[Records contained in a dataset]
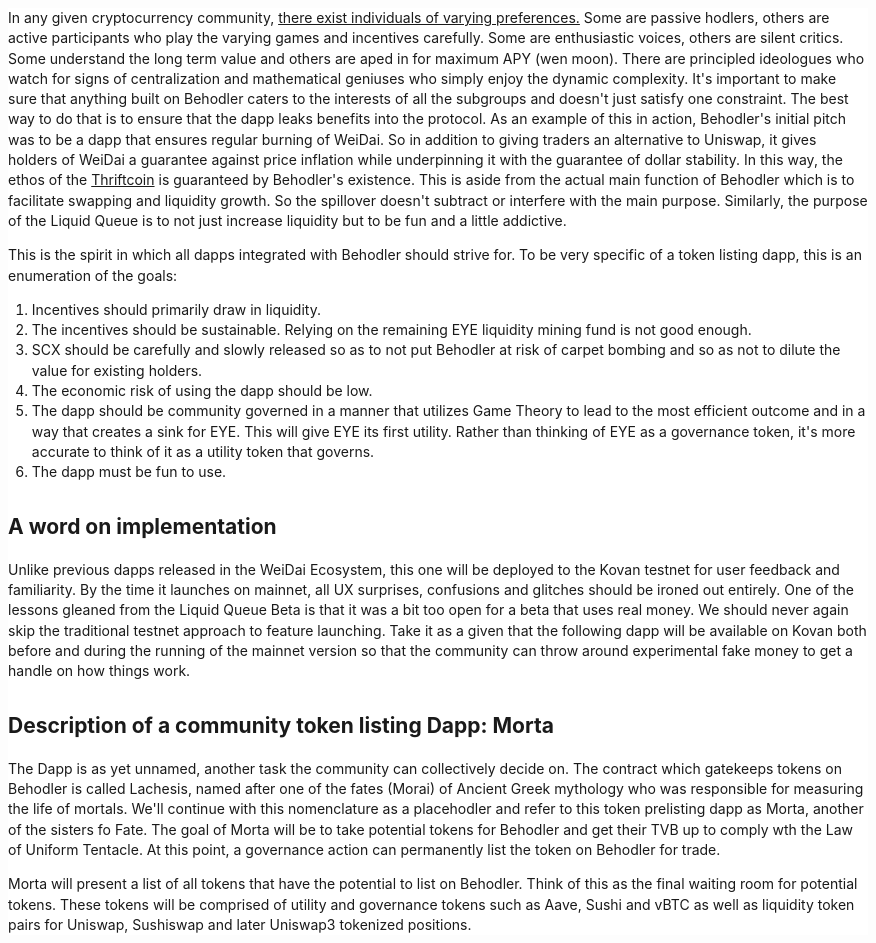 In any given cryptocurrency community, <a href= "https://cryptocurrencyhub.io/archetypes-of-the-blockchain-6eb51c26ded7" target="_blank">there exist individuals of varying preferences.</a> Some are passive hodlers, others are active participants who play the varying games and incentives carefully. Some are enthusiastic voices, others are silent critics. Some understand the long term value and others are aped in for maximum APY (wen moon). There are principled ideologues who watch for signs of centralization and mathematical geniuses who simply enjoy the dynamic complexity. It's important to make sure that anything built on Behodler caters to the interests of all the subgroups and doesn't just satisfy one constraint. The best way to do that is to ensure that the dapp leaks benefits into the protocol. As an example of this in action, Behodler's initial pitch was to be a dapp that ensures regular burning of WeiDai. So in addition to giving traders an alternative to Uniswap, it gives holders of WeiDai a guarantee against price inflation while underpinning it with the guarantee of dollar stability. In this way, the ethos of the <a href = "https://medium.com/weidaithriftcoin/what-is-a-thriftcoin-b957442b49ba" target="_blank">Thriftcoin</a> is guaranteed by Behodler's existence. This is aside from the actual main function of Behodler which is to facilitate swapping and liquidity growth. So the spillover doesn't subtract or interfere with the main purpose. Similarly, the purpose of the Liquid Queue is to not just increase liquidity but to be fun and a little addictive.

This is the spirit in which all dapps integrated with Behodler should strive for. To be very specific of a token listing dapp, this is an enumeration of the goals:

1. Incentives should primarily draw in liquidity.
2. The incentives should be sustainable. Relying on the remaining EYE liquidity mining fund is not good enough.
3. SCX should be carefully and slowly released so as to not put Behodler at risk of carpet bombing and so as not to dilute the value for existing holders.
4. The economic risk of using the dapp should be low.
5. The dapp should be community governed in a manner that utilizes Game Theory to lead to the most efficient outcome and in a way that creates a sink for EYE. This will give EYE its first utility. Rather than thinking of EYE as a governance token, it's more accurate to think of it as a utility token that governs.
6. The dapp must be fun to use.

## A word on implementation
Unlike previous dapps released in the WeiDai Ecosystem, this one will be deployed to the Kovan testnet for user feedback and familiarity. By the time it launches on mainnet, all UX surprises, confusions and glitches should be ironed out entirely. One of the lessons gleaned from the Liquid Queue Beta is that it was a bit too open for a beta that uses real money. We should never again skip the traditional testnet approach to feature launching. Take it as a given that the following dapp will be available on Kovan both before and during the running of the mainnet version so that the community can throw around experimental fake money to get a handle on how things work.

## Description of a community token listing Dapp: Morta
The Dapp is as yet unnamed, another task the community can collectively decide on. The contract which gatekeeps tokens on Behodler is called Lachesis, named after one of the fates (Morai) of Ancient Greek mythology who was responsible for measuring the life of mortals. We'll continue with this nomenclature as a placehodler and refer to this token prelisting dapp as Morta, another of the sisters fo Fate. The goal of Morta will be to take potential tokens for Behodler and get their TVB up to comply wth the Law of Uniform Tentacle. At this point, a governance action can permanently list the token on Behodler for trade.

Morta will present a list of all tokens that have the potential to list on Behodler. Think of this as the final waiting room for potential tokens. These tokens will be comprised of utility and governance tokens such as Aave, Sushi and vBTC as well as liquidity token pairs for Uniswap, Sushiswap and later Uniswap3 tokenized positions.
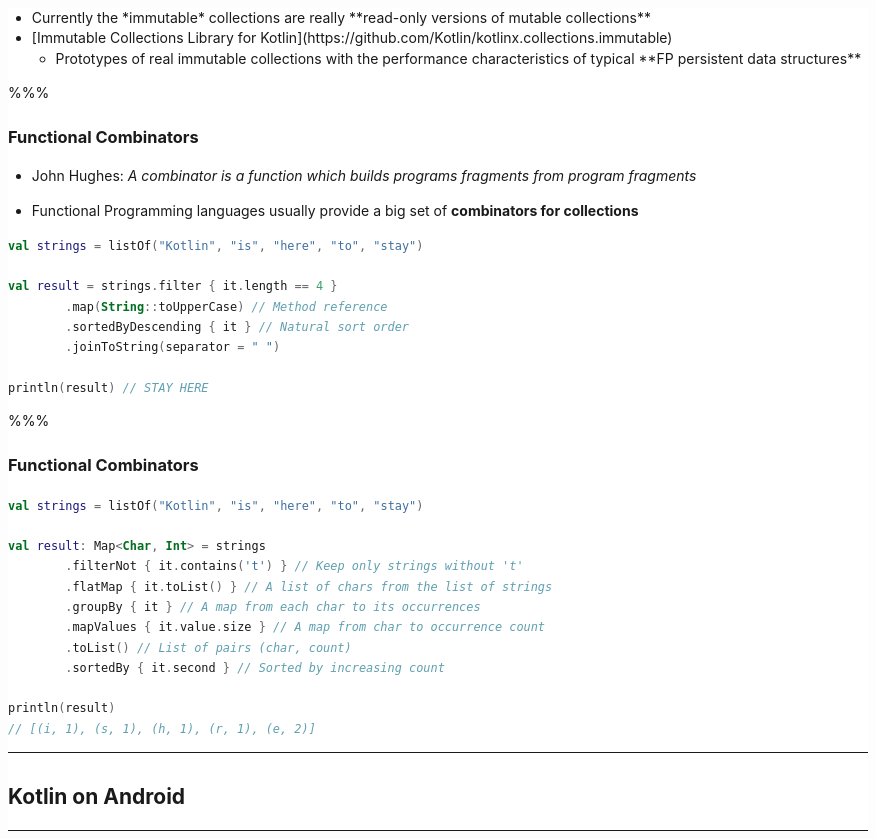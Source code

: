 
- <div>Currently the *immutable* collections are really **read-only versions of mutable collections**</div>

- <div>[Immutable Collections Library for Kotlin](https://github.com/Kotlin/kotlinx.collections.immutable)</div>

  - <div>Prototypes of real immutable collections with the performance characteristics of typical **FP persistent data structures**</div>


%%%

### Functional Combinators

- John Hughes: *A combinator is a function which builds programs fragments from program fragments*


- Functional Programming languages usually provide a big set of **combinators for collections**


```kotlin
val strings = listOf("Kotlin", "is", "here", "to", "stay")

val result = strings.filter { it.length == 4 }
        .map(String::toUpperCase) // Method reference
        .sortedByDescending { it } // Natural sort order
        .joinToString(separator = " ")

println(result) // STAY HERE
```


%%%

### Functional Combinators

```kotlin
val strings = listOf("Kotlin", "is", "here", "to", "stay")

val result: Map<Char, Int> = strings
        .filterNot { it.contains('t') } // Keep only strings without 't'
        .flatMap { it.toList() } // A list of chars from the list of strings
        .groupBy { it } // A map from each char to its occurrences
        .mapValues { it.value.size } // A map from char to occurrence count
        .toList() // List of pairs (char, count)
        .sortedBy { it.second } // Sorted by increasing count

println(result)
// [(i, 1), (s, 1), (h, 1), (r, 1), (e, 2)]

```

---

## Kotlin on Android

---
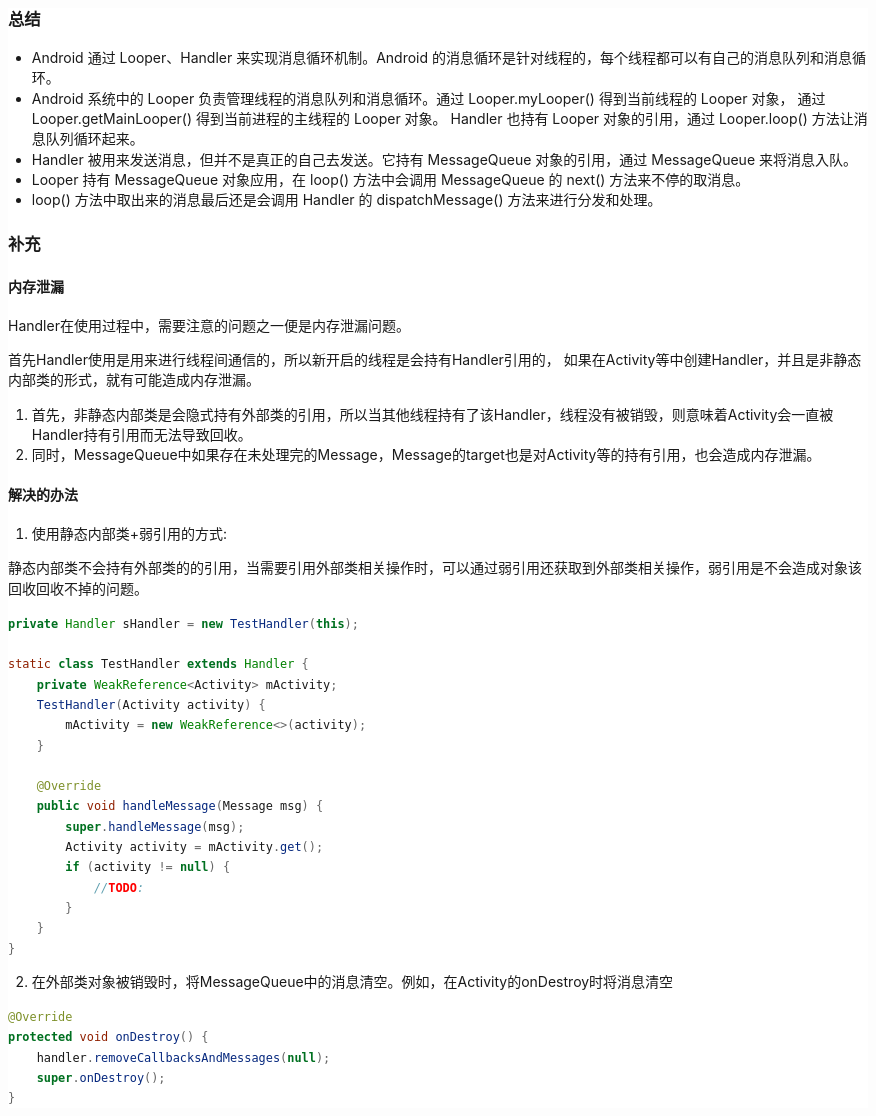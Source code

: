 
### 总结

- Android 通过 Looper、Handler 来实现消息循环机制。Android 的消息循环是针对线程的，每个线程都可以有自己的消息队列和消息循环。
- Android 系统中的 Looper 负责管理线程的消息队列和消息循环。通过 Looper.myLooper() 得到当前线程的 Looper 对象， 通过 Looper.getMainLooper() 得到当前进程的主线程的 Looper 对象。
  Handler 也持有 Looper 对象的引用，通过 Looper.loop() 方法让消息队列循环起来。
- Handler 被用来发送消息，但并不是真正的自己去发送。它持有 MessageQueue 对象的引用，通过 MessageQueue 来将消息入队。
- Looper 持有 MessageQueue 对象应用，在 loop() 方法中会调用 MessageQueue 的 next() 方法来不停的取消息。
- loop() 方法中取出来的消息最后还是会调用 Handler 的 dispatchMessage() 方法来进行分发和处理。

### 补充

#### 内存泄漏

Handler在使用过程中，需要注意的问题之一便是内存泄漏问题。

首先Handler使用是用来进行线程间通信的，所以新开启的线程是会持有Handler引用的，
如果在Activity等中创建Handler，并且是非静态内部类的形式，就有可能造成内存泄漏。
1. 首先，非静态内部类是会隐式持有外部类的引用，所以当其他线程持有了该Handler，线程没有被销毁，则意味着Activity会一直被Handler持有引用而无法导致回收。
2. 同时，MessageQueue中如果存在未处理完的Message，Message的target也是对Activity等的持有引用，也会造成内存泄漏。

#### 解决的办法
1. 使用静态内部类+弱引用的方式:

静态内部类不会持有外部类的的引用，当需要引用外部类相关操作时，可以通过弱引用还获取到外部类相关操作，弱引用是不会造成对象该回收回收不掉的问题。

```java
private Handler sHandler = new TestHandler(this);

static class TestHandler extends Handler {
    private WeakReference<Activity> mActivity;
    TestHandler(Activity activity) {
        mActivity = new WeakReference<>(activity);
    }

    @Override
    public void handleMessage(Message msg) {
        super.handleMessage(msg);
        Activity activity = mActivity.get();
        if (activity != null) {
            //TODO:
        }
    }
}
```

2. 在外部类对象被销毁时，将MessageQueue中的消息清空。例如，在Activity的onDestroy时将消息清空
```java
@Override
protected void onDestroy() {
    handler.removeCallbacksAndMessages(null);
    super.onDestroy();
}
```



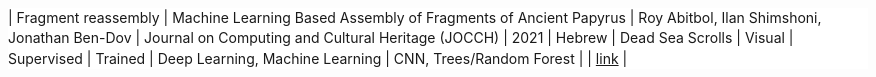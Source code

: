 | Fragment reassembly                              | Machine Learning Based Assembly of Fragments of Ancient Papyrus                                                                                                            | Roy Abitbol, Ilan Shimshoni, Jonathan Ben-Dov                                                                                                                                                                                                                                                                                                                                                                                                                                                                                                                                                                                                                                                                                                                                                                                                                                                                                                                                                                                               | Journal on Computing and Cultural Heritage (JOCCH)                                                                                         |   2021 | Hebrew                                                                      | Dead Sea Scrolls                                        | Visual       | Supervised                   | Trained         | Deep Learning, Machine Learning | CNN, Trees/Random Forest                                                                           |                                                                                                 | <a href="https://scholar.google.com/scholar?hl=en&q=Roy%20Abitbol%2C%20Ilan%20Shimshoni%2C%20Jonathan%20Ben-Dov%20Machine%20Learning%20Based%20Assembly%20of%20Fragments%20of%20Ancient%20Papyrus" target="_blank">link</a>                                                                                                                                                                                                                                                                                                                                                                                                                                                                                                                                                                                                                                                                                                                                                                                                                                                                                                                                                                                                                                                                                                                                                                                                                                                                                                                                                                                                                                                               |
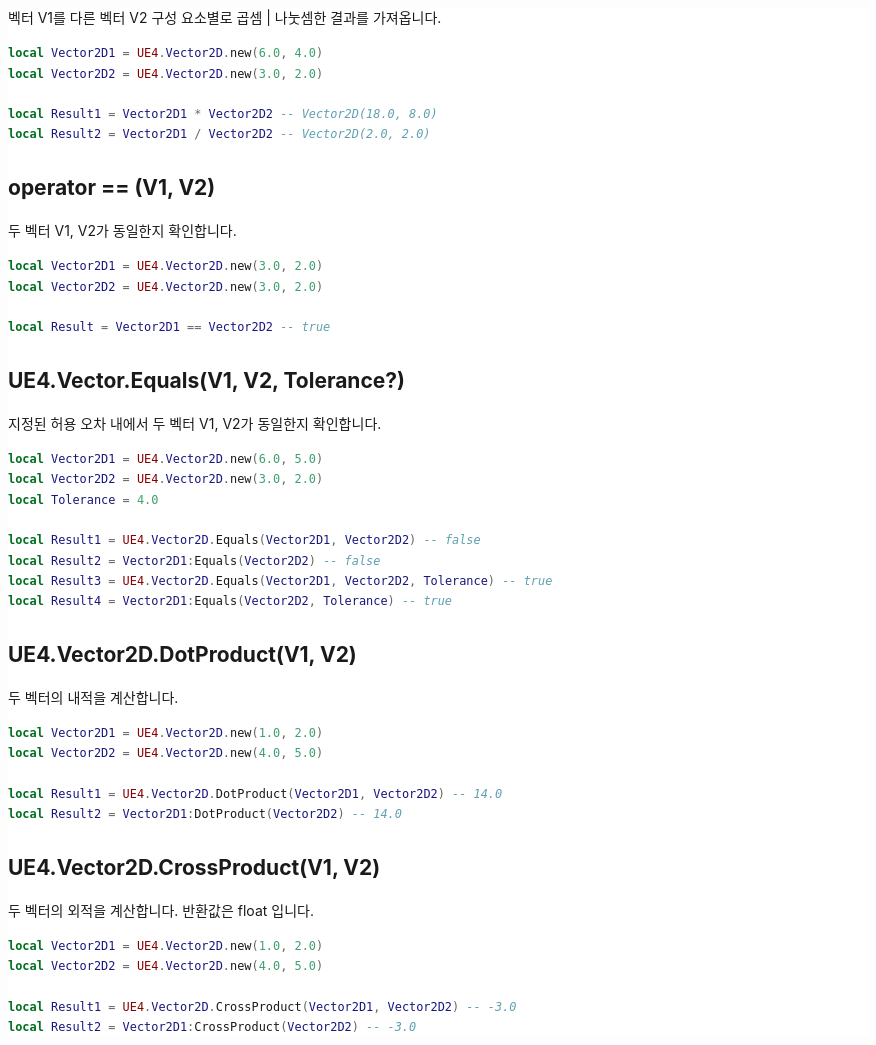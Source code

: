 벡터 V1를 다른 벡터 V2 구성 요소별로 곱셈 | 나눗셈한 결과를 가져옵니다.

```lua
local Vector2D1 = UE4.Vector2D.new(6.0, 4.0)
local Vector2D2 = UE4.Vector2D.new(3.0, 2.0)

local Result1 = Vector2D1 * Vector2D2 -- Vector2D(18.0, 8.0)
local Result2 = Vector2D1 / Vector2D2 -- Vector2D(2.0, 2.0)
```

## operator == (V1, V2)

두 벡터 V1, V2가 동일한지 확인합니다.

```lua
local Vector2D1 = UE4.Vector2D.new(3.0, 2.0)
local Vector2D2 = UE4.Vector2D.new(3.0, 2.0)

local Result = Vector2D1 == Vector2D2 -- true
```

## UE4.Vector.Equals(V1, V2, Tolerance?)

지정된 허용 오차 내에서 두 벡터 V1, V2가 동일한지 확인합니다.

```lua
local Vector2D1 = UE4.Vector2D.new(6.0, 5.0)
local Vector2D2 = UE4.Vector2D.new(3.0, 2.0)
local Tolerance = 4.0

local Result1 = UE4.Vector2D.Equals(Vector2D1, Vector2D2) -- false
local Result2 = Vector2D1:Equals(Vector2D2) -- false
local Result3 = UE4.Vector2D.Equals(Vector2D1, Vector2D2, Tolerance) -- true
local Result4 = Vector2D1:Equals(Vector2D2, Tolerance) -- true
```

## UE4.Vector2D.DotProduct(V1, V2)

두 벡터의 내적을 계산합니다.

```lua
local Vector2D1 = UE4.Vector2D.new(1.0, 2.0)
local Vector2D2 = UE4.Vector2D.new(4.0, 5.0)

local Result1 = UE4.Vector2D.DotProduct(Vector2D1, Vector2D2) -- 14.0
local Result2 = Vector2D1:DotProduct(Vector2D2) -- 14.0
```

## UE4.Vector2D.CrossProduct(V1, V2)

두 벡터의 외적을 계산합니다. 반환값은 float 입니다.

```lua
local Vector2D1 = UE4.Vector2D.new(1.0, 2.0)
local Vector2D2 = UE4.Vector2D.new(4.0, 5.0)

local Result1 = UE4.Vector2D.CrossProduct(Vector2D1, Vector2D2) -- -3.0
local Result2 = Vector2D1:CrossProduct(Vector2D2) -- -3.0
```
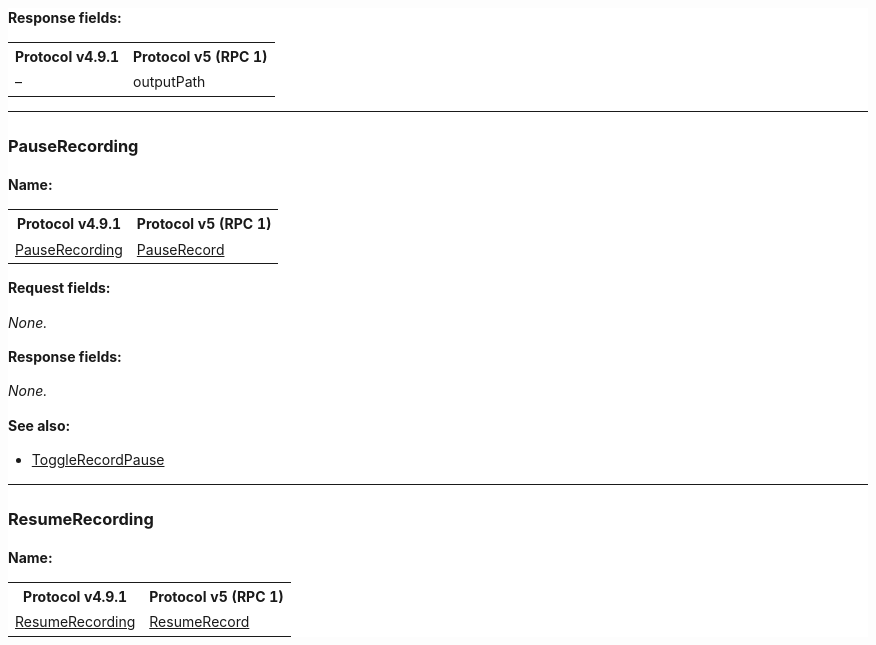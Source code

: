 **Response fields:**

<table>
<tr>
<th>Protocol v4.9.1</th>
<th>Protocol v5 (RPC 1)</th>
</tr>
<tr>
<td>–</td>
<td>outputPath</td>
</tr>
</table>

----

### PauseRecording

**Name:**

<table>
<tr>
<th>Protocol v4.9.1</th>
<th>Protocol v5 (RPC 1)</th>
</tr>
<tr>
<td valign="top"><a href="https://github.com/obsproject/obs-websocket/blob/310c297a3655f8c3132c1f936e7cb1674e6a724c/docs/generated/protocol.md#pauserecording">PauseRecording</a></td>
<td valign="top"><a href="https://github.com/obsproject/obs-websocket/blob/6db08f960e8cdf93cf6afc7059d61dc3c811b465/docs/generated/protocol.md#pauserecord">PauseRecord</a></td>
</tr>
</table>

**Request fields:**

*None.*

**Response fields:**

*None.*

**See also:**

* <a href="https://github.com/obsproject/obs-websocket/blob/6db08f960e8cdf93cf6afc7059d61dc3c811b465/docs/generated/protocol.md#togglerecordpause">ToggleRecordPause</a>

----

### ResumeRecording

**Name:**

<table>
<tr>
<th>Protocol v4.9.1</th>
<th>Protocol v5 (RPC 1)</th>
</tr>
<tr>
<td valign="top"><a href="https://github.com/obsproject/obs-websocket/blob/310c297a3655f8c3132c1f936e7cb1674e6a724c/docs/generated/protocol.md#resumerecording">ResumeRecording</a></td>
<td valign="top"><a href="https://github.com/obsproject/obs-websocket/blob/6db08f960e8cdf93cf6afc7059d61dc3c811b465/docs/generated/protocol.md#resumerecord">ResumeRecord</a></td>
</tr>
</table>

> _INSTRUCTIONS TO FOLLOW_: Among the entries above, the line containing "- Android 系统中的", the line containing "如果在Activity等中创", and all lines between them are to be restated word for word; nothing else belongs in the reply.

> _ANSWER AREA_:
- Android 系统中的 Looper 负责管理线程的消息队列和消息循环。通过 Looper.myLooper() 得到当前线程的 Looper 对象， 通过 Looper.getMainLooper() 得到当前进程的主线程的 Looper 对象。
  Handler 也持有 Looper 对象的引用，通过 Looper.loop() 方法让消息队列循环起来。
- Handler 被用来发送消息，但并不是真正的自己去发送。它持有 MessageQueue 对象的引用，通过 MessageQueue 来将消息入队。
- Looper 持有 MessageQueue 对象应用，在 loop() 方法中会调用 MessageQueue 的 next() 方法来不停的取消息。
- loop() 方法中取出来的消息最后还是会调用 Handler 的 dispatchMessage() 方法来进行分发和处理。

### 补充

#### 内存泄漏

Handler在使用过程中，需要注意的问题之一便是内存泄漏问题。

首先Handler使用是用来进行线程间通信的，所以新开启的线程是会持有Handler引用的，
如果在Activity等中创建Handler，并且是非静态内部类的形式，就有可能造成内存泄漏。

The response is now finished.